* _TASK_:
Please show every line in the entries below that includes the word "content".

* _DATASET RECORDS_:
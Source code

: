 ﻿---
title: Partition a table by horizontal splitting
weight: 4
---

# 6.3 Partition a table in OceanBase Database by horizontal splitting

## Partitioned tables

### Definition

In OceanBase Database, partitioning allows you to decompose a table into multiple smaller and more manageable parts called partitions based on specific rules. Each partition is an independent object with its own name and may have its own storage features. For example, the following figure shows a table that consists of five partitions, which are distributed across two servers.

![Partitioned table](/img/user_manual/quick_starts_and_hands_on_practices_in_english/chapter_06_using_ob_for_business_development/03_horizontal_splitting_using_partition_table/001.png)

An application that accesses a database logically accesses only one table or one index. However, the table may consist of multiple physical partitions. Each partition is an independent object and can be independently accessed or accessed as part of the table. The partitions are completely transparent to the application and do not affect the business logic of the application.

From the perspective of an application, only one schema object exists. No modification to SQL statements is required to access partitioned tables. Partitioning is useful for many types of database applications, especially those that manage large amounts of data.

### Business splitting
--
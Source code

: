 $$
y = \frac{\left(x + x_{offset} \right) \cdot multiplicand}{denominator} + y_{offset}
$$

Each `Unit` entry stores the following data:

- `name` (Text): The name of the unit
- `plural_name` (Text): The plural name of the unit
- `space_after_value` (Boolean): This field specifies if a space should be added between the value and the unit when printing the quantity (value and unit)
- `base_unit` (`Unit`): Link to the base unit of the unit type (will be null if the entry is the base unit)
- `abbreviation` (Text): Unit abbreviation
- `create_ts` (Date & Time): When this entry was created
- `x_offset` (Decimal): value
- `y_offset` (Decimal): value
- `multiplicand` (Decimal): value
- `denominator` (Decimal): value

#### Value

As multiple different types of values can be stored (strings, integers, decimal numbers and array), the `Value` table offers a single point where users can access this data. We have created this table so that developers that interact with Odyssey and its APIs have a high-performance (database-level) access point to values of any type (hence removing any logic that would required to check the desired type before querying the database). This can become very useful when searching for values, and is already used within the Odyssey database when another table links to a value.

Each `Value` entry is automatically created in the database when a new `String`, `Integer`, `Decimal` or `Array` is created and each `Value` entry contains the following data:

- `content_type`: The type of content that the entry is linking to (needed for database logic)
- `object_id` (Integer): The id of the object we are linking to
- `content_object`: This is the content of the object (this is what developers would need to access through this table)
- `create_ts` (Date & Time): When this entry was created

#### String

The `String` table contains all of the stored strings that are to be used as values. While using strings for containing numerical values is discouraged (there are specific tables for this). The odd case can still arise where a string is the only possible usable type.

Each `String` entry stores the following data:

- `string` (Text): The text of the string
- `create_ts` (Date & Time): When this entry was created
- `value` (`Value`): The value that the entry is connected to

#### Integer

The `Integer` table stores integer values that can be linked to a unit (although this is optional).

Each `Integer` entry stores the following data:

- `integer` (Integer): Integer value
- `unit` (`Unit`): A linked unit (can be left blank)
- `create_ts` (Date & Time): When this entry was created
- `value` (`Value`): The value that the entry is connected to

* _TASK RESPONSE_:
- `content_type`: The type of content that the entry is linking to (needed for database logic)
- `content_object`: This is the content of the object (this is what developers would need to access through this table)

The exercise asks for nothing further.